> ACTIVITY: Transcribe each record precisely; images stay out.

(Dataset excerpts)
#####
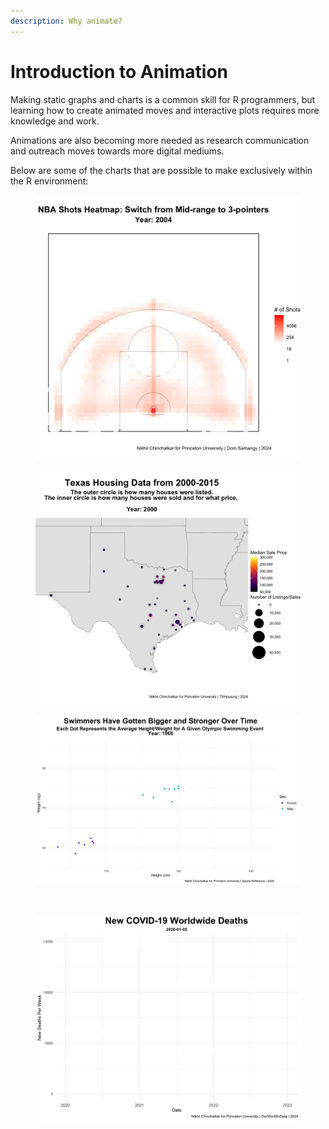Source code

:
 ```yaml
---
description: Why animate?
---
```


# Introduction to Animation

Making static graphs and charts is a common skill for R programmers, but learning how to create animated moves and interactive plots requires more knowledge and work.&#x20;

Animations are also becoming more needed as research communication and outreach moves towards more digital mediums.

Below are some of the charts that are possible to make exclusively within the R environment:

<div data-full-width="true">

<figure><img src=".gitbook/assets/final 11.gif" alt="" width="563"><figcaption></figcaption></figure>

 

<figure><img src=".gitbook/assets/final (1).gif" alt="" width="563"><figcaption></figcaption></figure>

</div>

<div data-full-width="true">

<figure><img src=".gitbook/assets/final 7.gif" alt=""><figcaption></figcaption></figure>

 

<figure><img src=".gitbook/assets/final 8.gif" alt=""><figcaption></figcaption></figure>

</div>

<div data-full-width="true">

<figure><img src=".gitbook/assets/final 5.gif" alt=""><figcaption></figcaption></figure>

 

<figure><img src=".gitbook/assets/final 9.gif" alt=""><figcaption></figcaption></figure>

</div>

<div data-full-width="true">

<figure><img src=".gitbook/assets/final 10.gif" alt=""><figcaption></figcaption></figure>

</div>

<div data-full-width="true">

<figure><img src=".gitbook/assets/final_optimized.gif" alt=""><figcaption></figcaption></figure>

 

<figure><img src=".gitbook/assets/final 6 (2).gif" alt=""><figcaption></figcaption></figure>

</div>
#####
> FINAL ANSWER:
Source code

:
 ```yaml
---
description: Why animate?
---
```


# Introduction to Animation

Making static graphs and charts is a common skill for R programmers, but learning how to create animated moves and interactive plots requires more knowledge and work.&#x20;

Animations are also becoming more needed as research communication and outreach moves towards more digital mediums.

Below are some of the charts that are possible to make exclusively within the R environment:

<div data-full-width="true">

<figure><img src=".gitbook/assets/final 11.gif" alt="" width="563"><figcaption></figcaption></figure>

 

<figure><img src=".gitbook/assets/final (1).gif" alt="" width="563"><figcaption></figcaption></figure>

</div>

<div data-full-width="true">

<figure><img src=".gitbook/assets/final 7.gif" alt=""><figcaption></figcaption></figure>

 

<figure><img src=".gitbook/assets/final 8.gif" alt=""><figcaption></figcaption></figure>

</div>

<div data-full-width="true">

<figure><img src=".gitbook/assets/final 5.gif" alt=""><figcaption></figcaption></figure>

 

<figure><img src=".gitbook/assets/final 9.gif" alt=""><figcaption></figcaption></figure>

</div>

<div data-full-width="true">

<figure><img src=".gitbook/assets/final 10.gif" alt=""><figcaption></figcaption></figure>

</div>

<div data-full-width="true">

<figure><img src=".gitbook/assets/final_optimized.gif" alt=""><figcaption></figcaption></figure>

 

<figure><img src=".gitbook/assets/final 6 (2).gif" alt=""><figcaption></figcaption></figure>

</div>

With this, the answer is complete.